→ Provided entries:
···
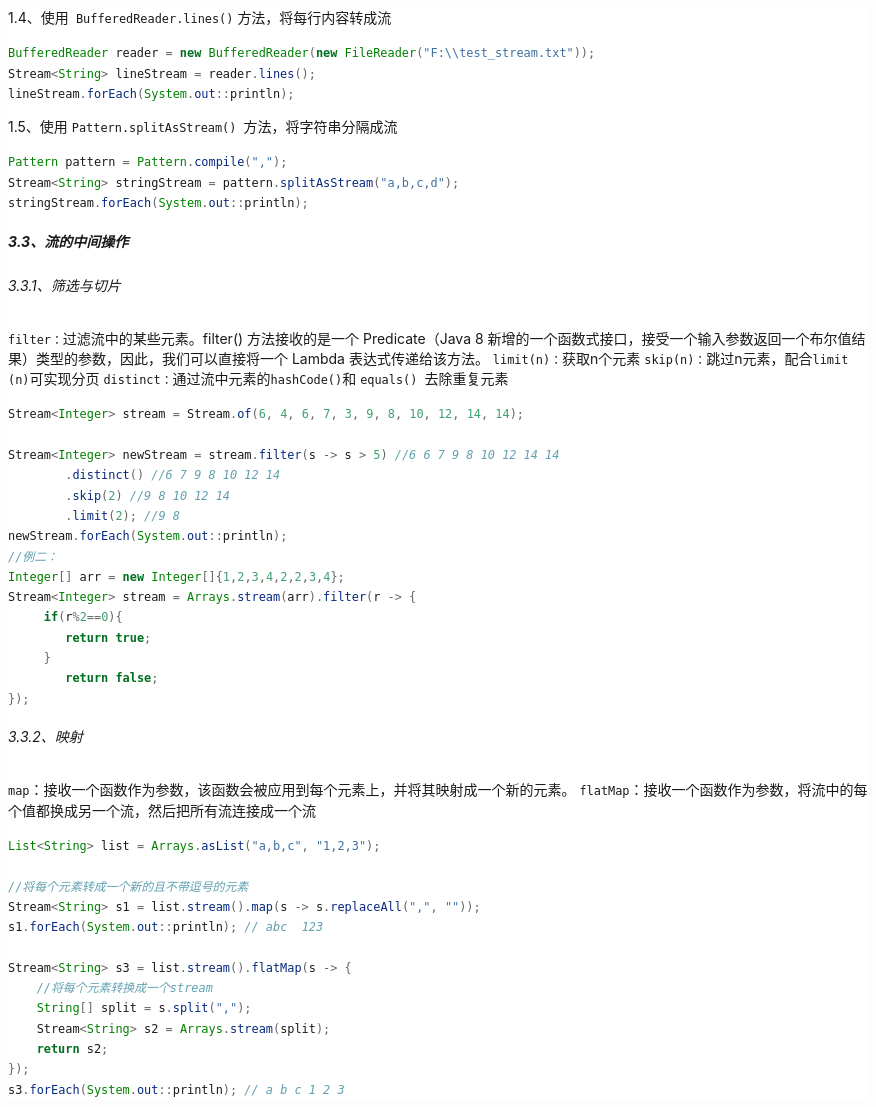 1.4、使用` BufferedReader.lines()` 方法，将每行内容转成流

```java
BufferedReader reader = new BufferedReader(new FileReader("F:\\test_stream.txt"));
Stream<String> lineStream = reader.lines();
lineStream.forEach(System.out::println);
```

1.5、使用 `Pattern.splitAsStream() `方法，将字符串分隔成流

```java
Pattern pattern = Pattern.compile(",");
Stream<String> stringStream = pattern.splitAsStream("a,b,c,d");
stringStream.forEach(System.out::println);
```

##### 3.3、流的中间操作

###### 3.3.1、筛选与切片

`filter：`过滤流中的某些元素。filter() 方法接收的是一个 Predicate（Java 8 新增的一个函数式接口，接受一个输入参数返回一个布尔值结果）类型的参数，因此，我们可以直接将一个 Lambda 表达式传递给该方法。
`limit(n)：`获取n个元素
`skip(n)：`跳过n元素，配合`limit(n)`可实现分页
`distinct：`通过流中元素的` hashCode() `和 `equals() `去除重复元素

```java
Stream<Integer> stream = Stream.of(6, 4, 6, 7, 3, 9, 8, 10, 12, 14, 14);
 
Stream<Integer> newStream = stream.filter(s -> s > 5) //6 6 7 9 8 10 12 14 14
        .distinct() //6 7 9 8 10 12 14
        .skip(2) //9 8 10 12 14
        .limit(2); //9 8
newStream.forEach(System.out::println);
//例二：
Integer[] arr = new Integer[]{1,2,3,4,2,2,3,4};
Stream<Integer> stream = Arrays.stream(arr).filter(r -> {
     if(r%2==0){
        return true;
     }
        return false;
});
```

###### 3.3.2、映射

`map`：接收一个函数作为参数，该函数会被应用到每个元素上，并将其映射成一个新的元素。
`flatMap`：接收一个函数作为参数，将流中的每个值都换成另一个流，然后把所有流连接成一个流

```java
List<String> list = Arrays.asList("a,b,c", "1,2,3");
 
//将每个元素转成一个新的且不带逗号的元素
Stream<String> s1 = list.stream().map(s -> s.replaceAll(",", ""));
s1.forEach(System.out::println); // abc  123
 
Stream<String> s3 = list.stream().flatMap(s -> {
    //将每个元素转换成一个stream
    String[] split = s.split(",");
    Stream<String> s2 = Arrays.stream(split);
    return s2;
});
s3.forEach(System.out::println); // a b c 1 2 3
```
···
→ Problem to work on: The entries above are to be restated verbatim, with no pictures carried over.

→ Response area:
 1.4、使用` BufferedReader.lines()` 方法，将每行内容转成流

```java
BufferedReader reader = new BufferedReader(new FileReader("F:\\test_stream.txt"));
Stream<String> lineStream = reader.lines();
lineStream.forEach(System.out::println);
```

1.5、使用 `Pattern.splitAsStream() `方法，将字符串分隔成流

```java
Pattern pattern = Pattern.compile(",");
Stream<String> stringStream = pattern.splitAsStream("a,b,c,d");
stringStream.forEach(System.out::println);
```

##### 3.3、流的中间操作

###### 3.3.1、筛选与切片

`filter：`过滤流中的某些元素。filter() 方法接收的是一个 Predicate（Java 8 新增的一个函数式接口，接受一个输入参数返回一个布尔值结果）类型的参数，因此，我们可以直接将一个 Lambda 表达式传递给该方法。
`limit(n)：`获取n个元素
`skip(n)：`跳过n元素，配合`limit(n)`可实现分页
`distinct：`通过流中元素的` hashCode() `和 `equals() `去除重复元素

```java
Stream<Integer> stream = Stream.of(6, 4, 6, 7, 3, 9, 8, 10, 12, 14, 14);
 
Stream<Integer> newStream = stream.filter(s -> s > 5) //6 6 7 9 8 10 12 14 14
        .distinct() //6 7 9 8 10 12 14
        .skip(2) //9 8 10 12 14
        .limit(2); //9 8
newStream.forEach(System.out::println);
//例二：
Integer[] arr = new Integer[]{1,2,3,4,2,2,3,4};
Stream<Integer> stream = Arrays.stream(arr).filter(r -> {
     if(r%2==0){
        return true;
     }
        return false;
});
```

###### 3.3.2、映射

`map`：接收一个函数作为参数，该函数会被应用到每个元素上，并将其映射成一个新的元素。
`flatMap`：接收一个函数作为参数，将流中的每个值都换成另一个流，然后把所有流连接成一个流

```java
List<String> list = Arrays.asList("a,b,c", "1,2,3");
 
//将每个元素转成一个新的且不带逗号的元素
Stream<String> s1 = list.stream().map(s -> s.replaceAll(",", ""));
s1.forEach(System.out::println); // abc  123
 
Stream<String> s3 = list.stream().flatMap(s -> {
    //将每个元素转换成一个stream
    String[] split = s.split(",");
    Stream<String> s2 = Arrays.stream(split);
    return s2;
});
s3.forEach(System.out::println); // a b c 1 2 3
```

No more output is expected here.